I got this tea from the Nepal Tea Collective sometime late last year (unfortunately, they don’t seem to have any up on their site any longer). I’ve talked about GABA oolong before—last time, it was a tea from Taiwan. This is a tea that is processed in a way that maximizes the amount of gamma-amino butyric acid, a neurotransmitter that helps calmness.
This is a lovely, calming tea. The roast is just heavy enough that it leaves a faint caramelization on the tongue, and drinking the tea itself leaves a sense of bliss.
It’s hard to tell if it’s the tea or something else, because I’m actually pretty happy today. It’s been a long time since November 4th, 2024. A year, some would say, but it feels like nine hundred years.
This tea comes from the Nepal Tea Collective. I couldn’t find it on their site, and it’s one of their reserve teas, meaning they don’t make it every year. They do have a Himalayan Oolong listed this year, and I’ve enjoyed every tea they’ve made, so that might be a good cognate.
Oops…
I missed last week’s newsletter, because I was busy doing a project, and it has taken up all my non-writing time for…uh, six weeks.
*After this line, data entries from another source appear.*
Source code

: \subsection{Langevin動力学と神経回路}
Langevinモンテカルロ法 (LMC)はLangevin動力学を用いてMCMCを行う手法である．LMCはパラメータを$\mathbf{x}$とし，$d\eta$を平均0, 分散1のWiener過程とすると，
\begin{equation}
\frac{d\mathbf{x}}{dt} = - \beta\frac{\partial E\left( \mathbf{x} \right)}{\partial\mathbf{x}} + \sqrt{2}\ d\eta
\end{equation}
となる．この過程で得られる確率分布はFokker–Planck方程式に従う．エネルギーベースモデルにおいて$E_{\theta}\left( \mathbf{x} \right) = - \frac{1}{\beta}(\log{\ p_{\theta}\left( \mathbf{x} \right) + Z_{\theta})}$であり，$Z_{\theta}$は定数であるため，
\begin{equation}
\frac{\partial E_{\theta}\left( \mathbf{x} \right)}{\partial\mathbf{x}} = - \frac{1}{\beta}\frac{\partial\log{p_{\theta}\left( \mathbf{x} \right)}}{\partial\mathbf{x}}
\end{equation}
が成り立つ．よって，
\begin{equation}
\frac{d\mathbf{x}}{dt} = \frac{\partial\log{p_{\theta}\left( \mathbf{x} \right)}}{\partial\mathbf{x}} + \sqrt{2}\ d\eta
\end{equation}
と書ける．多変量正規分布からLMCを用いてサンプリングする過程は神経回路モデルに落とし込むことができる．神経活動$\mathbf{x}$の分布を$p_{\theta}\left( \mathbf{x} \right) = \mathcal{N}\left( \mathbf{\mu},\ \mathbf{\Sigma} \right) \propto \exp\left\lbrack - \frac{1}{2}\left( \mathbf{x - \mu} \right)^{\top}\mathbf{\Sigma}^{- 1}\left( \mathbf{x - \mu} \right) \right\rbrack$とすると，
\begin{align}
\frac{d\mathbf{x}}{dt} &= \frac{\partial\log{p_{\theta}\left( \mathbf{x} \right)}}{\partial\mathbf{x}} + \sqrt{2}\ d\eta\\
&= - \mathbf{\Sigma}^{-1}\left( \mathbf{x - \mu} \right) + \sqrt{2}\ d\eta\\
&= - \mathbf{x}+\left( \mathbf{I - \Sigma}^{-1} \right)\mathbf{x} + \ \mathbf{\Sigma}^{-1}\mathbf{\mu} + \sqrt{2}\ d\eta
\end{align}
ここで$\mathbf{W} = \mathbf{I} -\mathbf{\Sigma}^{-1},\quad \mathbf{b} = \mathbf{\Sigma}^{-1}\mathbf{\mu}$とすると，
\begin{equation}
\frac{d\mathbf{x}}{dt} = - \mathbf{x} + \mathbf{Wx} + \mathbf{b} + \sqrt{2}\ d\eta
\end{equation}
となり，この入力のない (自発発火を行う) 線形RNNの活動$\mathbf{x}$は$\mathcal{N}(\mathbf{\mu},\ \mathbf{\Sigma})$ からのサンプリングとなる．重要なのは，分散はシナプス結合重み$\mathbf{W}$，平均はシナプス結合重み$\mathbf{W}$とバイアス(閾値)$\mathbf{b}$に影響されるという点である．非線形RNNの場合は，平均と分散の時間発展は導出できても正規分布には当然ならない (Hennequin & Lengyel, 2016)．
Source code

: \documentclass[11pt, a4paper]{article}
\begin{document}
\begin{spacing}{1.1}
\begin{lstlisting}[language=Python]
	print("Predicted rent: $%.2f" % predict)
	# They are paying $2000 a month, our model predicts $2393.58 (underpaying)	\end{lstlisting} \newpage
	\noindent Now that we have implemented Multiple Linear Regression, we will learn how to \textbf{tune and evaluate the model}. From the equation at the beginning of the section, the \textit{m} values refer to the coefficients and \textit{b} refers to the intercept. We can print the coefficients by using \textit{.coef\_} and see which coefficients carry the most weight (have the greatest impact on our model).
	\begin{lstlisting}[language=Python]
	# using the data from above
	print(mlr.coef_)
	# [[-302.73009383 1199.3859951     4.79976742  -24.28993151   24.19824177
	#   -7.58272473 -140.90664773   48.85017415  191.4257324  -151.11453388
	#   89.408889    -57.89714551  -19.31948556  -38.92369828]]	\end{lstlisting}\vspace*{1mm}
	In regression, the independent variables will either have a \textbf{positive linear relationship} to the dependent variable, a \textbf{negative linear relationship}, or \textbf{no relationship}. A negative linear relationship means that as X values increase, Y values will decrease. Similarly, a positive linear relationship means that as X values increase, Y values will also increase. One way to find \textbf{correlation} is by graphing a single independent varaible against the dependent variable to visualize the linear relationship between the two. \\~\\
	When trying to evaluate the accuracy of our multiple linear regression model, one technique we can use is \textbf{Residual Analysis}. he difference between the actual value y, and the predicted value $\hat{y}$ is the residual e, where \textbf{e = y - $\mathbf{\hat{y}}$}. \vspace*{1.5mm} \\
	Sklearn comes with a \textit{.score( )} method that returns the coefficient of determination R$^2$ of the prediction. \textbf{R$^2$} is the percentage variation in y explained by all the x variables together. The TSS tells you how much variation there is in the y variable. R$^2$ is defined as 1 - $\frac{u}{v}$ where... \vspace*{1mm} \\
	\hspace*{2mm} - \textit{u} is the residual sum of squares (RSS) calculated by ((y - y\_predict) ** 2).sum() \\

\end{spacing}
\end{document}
This project was something I volunteered for. Not as in, someone asked me and I agreed. It was more like “oh, I’d like to learn to use a laser cutter, I bet I could do some cool Romancing the Vote stuff with a laser cutter” followed by “oh cool there’s a maker space near my house” followed by “you know, I just had this fun idea to learn to use a laser cutter by making the awards for my husband’s running group, that would be a good introduction” and then just badgering the person in charge until she said “fine, you can do it.”
Anyway I made something that is about 497% more complicated than anything I can ever imagine making with a laser cutter again.
The spindrifts are there to serve as weights, by the way. So many clamps. So much weighting. So much gluing.
Behold: here is a topographical contour map of a 20 km x 20 km section of the Colorado Front Range (name of award winner obscured to protect the guilty) which contains a course that his group runs for fun. (It’s not a race. It’s just…a thing…they do because…). I made five of these awards. There was laser cutting. There was a need to develop a whole entire process so I wouldn’t lose the 1,432 tiny islands that made up the peaks. I learned to apply sub-millimeter pieces with tweezers. There was more gluing than you can possibly imagine. It was a Thing.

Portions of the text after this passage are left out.